Il giovane fermato è un appassionato di arti marziali e, ossessionato dalla forma fisica: «Essere magro per tutta la vita mi ha fatto pensare di farla finita, non sono riuscito a trovare una ragazza (e non ci riesco ancora e ho perso fiducia in me stesso). Ma il giorno in cui ho scoperto la palestra e ho iniziato ad allenarmi e a mettere su massa muscolare ho continuato ad andare avanti e ora sono andato in palestra per un anno. Mi pento di molte cose che ho fatto, ma andare in palestra non è una di queste», scriveva su Tiktok. Ha postato lo screenshot di un giocatore che a Fortnight aveva scelto come nick name «Filippo Turetta». Su internet ha cercato: «Come neutralizzare una persona a mani nude». Cosa che, stando al primo esame del medico legale avrebbe messo in pratica nel sopprimere la sua vittima. Al momento del delitto, avvenuto nel garage attrezzato a palestra, la sera stessa della scomparsa della donna, il 19 settembre, i genitori erano in casa e non si sono accorti di nulla. Il padre l’ha descritto come un «pezzo di pane», la madre ha detto che studia e basta. Nel caso di Paderno Dugnano la fiducia assoluta che il genitore aveva per suo figlio è comprovata dalla dinamica della strage: gli ha chiesto di posare il coltello e di chiamare il 118, dopo che aveva già colpito mortalmente il figlio più giovane e la moglie, e quando l’uomo si è chinato a soccorrere quest’ultima è stato colpito a sua volta. Diverso ancora è il caso di Cesano, dove anche se il ragazzo non era in cura, pare soffrisse di disturbi mentali.

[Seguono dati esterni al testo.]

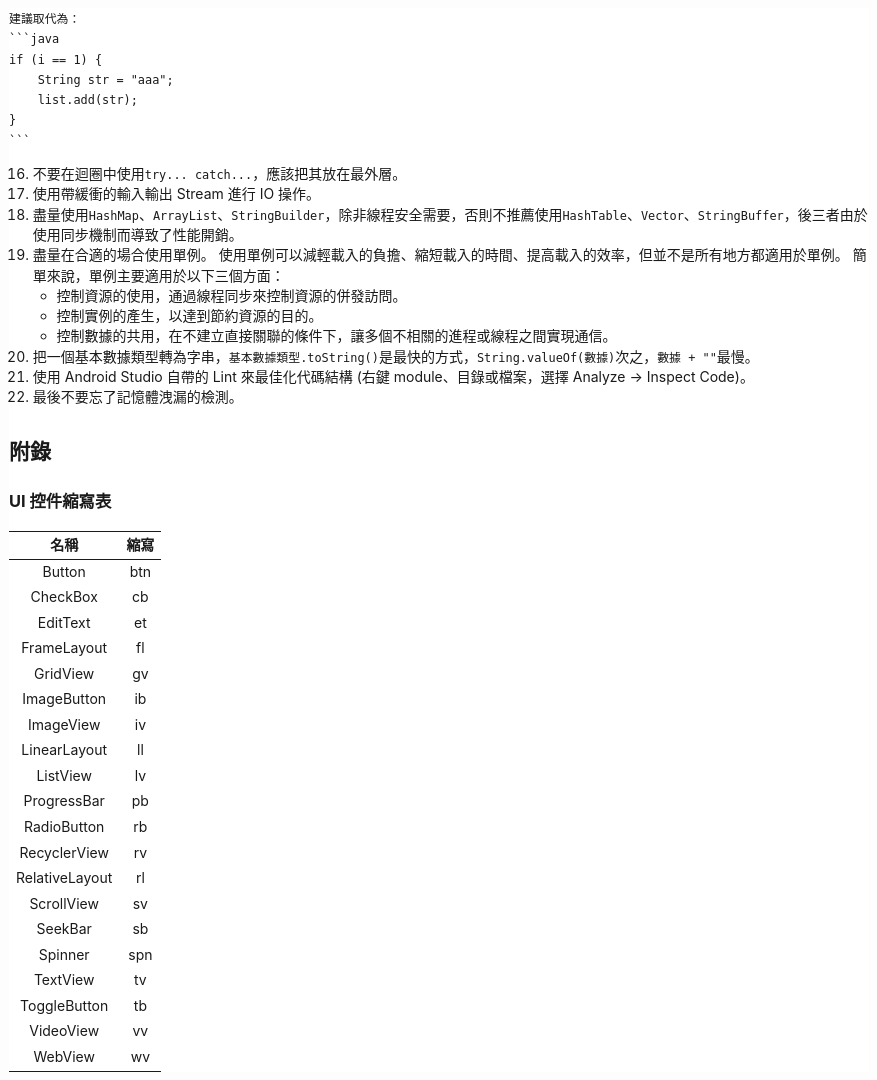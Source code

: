     建議取代為：
    ```java 
    if (i == 1) {
        String str = "aaa";
        list.add(str);
    }
    ```
16. 不要在迴圈中使用`try... catch...`，應該把其放在最外層。
17. 使用帶緩衝的輸入輸出 Stream 進行 IO 操作。
18. 盡量使用`HashMap`、`ArrayList`、`StringBuilder`，除非線程安全需要，否則不推薦使用`HashTable`、`Vector`、`StringBuffer`，後三者由於使用同步機制而導致了性能開銷。
19. 盡量在合適的場合使用單例。 使用單例可以減輕載入的負擔、縮短載入的時間、提高載入的效率，但並不是所有地方都適用於單例。 
    簡單來說，單例主要適用於以下三個方面：
    * 控制資源的使用，通過線程同步來控制資源的併發訪問。
    * 控制實例的產生，以達到節約資源的目的。
    * 控制數據的共用，在不建立直接關聯的條件下，讓多個不相關的進程或線程之間實現通信。
21. 把一個基本數據類型轉為字串，`基本數據類型.toString()`是最快的方式，`String.valueOf(數據)`次之，`數據 + ""`最慢。
22. 使用 Android Studio 自帶的 Lint 來最佳化代碼結構 (右鍵 module、目錄或檔案，選擇 Analyze -> Inspect Code)。
23. 最後不要忘了記憶體洩漏的檢測。


## 附錄
### UI 控件縮寫表
| 名稱 | 縮寫 |
| :-: | :-: |
| Button | btn |
| CheckBox | cb |
| EditText | et |
| FrameLayout | fl |
| GridView | gv |
| ImageButton | ib |
| ImageView | iv |
| LinearLayout | ll |
| ListView | lv |
| ProgressBar | pb |
| RadioButton | rb |
| RecyclerView | rv |
| RelativeLayout | rl |
| ScrollView | sv |
| SeekBar | sb |
| Spinner | spn |
| TextView | tv |
| ToggleButton | tb |
| VideoView | vv |
| WebView | wv |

«Tengo sempre a precisare che non parlo dei singoli casi specifici. Ma, in base alla mia esperienza, la domanda che mi faccio è: come mai oggi nelle famiglie, dove, rispetto al passato, rispetto ai nostri genitori, alle vecchie generazioni, i figli sono sicuramente ascoltati di più, i giovani si sentono anche più soli?», si chiede Lancini. «Attenzione non stiamo parlando di famiglie disagiate, ma di famiglie cosiddette normali. Ebbene, la prime risposte che si sentono è che gli adolescenti sono viziati, che non sanno cavarsela da soli: che i social, internet, ecc. Ma sono risposte stupide o superficiali. Io penso che i genitori oggi ascoltano... ma solo quello che vogliono, e che non li disturba. Con l’esclusione quindi delle emozioni autentiche dei figli, che sono perturbanti. Il lavoro, la vita di tutti i giorni ci spingono a questo (non) ascolto selettivo. Ma questo significa allontanare i propri figli, tradire il patto di fiducia con loro. Il che li rende (e ci rende) più soli e più fragili».